Opened 9 years ago
Last modified 7 years ago
#9749 new Bugs
bzip2_decompressor input filter gives data_error_magic
Reported by: | Owned by: | Jonathan Turkanis | |
---|---|---|---|
Milestone: | To Be Determined | Component: | iostreams |
Version: | Boost 1.55.0 | Severity: | Problem |
Keywords: | bzip2_decompressor | Cc: |
Description
The bzip2_decompressor input filter is not able to read some bz2 files properly. It can read only the first few lines of the file then terminates with data_error_magic (BZ_DATA_ERROR_MAGIC in bzlib.h).
After examining the problematic bz2 files I noticed that the first compressed stream is much shorter (536 bytes long) than the following streams. Debugging lead me to the conclusion that the simmetric_filter class's read method fills the buffer with new data even when the buffer hasn't been consumed completely.
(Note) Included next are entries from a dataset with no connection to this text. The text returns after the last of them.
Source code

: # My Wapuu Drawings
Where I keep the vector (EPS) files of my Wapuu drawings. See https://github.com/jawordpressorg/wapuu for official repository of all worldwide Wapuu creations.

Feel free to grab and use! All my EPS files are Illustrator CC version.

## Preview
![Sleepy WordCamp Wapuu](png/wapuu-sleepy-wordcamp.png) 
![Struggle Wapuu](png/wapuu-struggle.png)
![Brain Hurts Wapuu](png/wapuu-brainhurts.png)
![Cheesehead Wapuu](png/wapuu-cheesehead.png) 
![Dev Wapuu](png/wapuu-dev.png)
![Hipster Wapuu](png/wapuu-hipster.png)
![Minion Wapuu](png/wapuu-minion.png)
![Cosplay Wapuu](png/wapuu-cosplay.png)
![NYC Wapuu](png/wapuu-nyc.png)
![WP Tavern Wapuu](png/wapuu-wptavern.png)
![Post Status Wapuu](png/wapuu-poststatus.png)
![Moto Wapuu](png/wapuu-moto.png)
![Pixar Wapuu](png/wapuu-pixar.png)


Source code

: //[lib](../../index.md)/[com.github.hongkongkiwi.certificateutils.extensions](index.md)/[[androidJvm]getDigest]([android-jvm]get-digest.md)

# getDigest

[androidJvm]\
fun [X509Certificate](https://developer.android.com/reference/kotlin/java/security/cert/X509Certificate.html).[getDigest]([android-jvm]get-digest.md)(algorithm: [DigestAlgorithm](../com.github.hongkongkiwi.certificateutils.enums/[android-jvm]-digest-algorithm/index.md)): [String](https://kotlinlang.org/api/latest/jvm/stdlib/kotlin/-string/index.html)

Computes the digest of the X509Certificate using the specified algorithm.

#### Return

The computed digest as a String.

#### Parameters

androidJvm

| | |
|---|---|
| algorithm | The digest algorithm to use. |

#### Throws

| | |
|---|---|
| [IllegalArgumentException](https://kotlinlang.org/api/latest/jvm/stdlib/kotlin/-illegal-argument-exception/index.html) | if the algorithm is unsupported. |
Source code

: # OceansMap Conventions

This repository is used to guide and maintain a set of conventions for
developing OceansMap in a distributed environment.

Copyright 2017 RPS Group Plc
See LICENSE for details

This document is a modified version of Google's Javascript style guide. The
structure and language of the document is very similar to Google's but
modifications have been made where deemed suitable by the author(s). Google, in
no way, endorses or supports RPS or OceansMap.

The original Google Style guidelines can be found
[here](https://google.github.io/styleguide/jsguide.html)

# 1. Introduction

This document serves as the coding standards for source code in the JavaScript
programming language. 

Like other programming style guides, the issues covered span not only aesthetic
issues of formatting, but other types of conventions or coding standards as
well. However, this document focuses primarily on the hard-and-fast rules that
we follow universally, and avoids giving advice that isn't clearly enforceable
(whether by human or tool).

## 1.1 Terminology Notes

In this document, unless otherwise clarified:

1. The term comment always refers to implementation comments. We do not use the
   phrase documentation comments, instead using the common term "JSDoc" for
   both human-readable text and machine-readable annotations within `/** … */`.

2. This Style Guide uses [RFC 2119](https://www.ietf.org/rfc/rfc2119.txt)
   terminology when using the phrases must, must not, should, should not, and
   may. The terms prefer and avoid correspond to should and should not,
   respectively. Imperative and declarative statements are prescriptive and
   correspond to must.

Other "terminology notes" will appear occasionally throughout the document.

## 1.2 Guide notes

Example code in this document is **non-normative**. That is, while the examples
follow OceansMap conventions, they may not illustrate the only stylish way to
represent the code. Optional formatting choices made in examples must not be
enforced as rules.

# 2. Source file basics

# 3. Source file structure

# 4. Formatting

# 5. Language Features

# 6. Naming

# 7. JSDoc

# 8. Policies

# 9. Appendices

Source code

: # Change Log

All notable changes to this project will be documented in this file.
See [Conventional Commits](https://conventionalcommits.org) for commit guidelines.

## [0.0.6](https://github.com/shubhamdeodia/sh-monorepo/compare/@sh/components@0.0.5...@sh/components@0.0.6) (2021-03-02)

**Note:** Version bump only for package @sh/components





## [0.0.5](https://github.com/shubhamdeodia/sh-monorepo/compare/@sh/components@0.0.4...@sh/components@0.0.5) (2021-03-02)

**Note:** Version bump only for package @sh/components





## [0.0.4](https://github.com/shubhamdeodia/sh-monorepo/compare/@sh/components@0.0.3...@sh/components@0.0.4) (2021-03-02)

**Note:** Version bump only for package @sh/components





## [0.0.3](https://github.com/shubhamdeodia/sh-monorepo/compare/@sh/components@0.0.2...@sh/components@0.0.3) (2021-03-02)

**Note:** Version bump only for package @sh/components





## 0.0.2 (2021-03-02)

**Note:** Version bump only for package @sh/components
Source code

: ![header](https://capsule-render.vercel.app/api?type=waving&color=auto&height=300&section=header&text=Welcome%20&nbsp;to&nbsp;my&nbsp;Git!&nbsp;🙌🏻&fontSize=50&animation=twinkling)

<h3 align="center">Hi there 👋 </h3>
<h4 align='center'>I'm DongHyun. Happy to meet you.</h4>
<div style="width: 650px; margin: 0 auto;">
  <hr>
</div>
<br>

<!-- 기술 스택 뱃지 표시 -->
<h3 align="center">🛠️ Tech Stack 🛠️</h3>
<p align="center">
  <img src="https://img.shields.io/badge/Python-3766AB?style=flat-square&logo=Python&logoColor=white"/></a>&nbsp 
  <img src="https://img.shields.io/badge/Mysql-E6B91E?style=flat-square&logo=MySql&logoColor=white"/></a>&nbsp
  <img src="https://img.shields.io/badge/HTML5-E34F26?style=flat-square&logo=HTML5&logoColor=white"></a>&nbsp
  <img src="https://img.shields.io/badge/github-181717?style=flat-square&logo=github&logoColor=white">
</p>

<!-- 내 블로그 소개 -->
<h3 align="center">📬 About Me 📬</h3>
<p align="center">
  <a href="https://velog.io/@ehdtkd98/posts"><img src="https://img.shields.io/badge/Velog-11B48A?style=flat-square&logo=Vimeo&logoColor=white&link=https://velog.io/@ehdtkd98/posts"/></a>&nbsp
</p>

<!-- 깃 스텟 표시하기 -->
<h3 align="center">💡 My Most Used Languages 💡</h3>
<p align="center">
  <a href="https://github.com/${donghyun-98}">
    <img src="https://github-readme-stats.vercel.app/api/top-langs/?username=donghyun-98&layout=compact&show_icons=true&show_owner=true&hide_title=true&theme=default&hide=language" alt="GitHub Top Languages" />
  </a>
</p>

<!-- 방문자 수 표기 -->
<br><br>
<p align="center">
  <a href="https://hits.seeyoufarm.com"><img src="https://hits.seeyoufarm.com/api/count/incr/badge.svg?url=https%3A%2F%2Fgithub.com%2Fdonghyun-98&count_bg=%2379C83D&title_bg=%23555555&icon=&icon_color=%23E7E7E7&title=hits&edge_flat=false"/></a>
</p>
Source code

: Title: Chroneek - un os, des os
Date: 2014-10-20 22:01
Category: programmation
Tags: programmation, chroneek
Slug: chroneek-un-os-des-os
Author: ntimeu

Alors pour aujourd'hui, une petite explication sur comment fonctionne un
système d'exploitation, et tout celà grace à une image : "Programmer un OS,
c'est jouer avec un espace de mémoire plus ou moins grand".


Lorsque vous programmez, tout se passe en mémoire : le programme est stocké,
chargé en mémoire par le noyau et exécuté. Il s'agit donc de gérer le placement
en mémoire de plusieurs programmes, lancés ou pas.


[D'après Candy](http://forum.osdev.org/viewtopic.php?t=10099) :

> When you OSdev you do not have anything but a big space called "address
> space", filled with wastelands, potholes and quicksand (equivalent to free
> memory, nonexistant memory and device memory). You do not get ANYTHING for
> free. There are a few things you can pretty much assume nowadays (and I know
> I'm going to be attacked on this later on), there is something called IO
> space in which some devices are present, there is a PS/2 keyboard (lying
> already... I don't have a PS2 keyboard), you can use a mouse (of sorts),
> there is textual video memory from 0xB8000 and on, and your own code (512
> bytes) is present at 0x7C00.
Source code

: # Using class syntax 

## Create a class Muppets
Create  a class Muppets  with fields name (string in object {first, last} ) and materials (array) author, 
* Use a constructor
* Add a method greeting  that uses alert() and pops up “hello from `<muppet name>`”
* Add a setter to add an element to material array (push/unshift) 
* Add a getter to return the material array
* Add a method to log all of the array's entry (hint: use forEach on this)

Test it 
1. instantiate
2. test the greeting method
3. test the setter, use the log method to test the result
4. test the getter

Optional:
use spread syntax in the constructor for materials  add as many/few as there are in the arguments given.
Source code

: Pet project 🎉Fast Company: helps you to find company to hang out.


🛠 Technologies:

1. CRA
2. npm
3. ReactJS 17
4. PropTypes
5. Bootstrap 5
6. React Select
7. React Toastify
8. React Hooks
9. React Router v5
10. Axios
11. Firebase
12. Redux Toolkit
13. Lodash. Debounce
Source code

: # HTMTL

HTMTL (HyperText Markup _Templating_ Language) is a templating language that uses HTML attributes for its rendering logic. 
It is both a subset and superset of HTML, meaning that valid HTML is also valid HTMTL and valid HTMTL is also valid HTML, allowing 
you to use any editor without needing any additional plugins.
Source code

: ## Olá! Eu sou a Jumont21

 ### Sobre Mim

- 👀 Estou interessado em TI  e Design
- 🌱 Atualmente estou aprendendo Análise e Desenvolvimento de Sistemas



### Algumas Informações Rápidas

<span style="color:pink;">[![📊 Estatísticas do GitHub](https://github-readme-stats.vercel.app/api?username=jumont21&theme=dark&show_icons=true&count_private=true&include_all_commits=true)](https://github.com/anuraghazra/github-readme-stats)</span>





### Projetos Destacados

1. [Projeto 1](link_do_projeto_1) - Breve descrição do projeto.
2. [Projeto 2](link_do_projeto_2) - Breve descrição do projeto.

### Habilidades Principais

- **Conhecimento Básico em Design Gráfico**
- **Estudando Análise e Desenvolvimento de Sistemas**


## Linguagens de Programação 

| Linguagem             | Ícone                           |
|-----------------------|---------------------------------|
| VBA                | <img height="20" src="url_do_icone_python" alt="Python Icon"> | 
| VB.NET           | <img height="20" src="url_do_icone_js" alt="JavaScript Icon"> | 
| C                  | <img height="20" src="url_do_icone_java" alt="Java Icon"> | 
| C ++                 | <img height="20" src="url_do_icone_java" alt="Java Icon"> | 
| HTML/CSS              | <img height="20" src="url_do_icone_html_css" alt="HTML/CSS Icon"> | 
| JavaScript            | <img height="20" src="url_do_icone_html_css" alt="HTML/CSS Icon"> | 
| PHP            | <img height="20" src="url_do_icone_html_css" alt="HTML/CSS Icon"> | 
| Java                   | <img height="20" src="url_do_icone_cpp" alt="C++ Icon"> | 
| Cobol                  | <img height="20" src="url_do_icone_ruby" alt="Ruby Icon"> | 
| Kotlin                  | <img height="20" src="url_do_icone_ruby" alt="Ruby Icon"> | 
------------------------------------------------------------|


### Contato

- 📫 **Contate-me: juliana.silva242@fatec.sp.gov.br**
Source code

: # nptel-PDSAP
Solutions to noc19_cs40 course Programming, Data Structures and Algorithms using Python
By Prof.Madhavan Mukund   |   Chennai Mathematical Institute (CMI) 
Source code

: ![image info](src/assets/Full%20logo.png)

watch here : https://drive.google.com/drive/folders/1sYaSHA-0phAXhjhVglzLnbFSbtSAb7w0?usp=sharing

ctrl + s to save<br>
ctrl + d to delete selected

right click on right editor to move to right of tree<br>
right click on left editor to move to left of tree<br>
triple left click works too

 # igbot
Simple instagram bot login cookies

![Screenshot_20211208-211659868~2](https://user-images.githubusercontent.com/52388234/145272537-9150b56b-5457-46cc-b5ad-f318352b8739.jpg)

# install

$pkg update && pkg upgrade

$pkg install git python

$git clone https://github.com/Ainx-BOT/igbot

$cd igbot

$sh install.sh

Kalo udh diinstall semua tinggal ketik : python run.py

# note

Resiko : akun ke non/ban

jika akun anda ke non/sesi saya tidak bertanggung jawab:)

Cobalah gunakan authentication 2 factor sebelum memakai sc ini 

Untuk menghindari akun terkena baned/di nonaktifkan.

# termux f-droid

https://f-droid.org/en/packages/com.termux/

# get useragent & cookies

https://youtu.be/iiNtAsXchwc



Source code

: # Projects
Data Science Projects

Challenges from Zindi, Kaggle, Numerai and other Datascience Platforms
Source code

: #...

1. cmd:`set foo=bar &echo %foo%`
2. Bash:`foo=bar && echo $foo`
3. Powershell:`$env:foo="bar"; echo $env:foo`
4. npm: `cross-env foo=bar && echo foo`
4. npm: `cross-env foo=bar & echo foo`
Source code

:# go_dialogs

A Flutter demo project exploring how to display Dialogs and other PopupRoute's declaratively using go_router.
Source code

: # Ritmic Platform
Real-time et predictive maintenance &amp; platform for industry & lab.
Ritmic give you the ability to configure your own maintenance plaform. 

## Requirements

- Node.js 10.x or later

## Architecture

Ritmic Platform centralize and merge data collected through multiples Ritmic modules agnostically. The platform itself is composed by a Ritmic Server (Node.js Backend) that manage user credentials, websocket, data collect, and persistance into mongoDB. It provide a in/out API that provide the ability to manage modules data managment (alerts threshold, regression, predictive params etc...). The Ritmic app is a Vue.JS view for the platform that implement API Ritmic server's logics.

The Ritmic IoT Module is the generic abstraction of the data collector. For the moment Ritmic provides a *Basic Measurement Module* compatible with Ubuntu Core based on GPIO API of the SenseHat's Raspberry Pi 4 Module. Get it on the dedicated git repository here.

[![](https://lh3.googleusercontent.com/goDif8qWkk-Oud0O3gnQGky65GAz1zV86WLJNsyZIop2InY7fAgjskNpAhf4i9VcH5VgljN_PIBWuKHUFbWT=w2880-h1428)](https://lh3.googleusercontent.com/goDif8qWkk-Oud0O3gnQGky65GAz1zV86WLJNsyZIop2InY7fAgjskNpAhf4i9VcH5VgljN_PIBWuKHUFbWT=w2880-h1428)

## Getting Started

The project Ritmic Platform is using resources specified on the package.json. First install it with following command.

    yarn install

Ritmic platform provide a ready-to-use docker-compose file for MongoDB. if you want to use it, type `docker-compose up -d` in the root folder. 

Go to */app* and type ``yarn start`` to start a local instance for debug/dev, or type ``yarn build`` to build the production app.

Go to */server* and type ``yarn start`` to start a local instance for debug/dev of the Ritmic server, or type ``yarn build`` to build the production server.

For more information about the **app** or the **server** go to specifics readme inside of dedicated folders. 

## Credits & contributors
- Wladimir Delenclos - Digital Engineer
With the proposed solution below the files can be read to the end without further problems.
The original code segment:
if (status == f_good) status = fill(src);
The proposed modification:
if (status == f_good && buf.ptr() == buf.eptr()) status = fill(src);
Could someone please make this modification? Regards,
Balazs
Attachments (1)
Change History (4)
comment:1 by , 9 years ago
by , 7 years ago
Attachment: | bzip2.patch added |
---|
comment:2 by , 7 years ago
This also affects me, attached patch provides a workaround within bzip2_decompressor rather than changing symmetric_filter. Please forgive the bad indentation, I couldn't be bothered to change my editor.
comment:3 by , 7 years ago
The patch in comment 2 works, any chance this gets integrated into boost?
To reproduce the issue: download the wikidata dump - for example: http://dumps.wikimedia.org/wikidatawiki/20140123/wikidatawiki-20140123-pages-articles-multistream.xml.bz2 and try to print it line by line.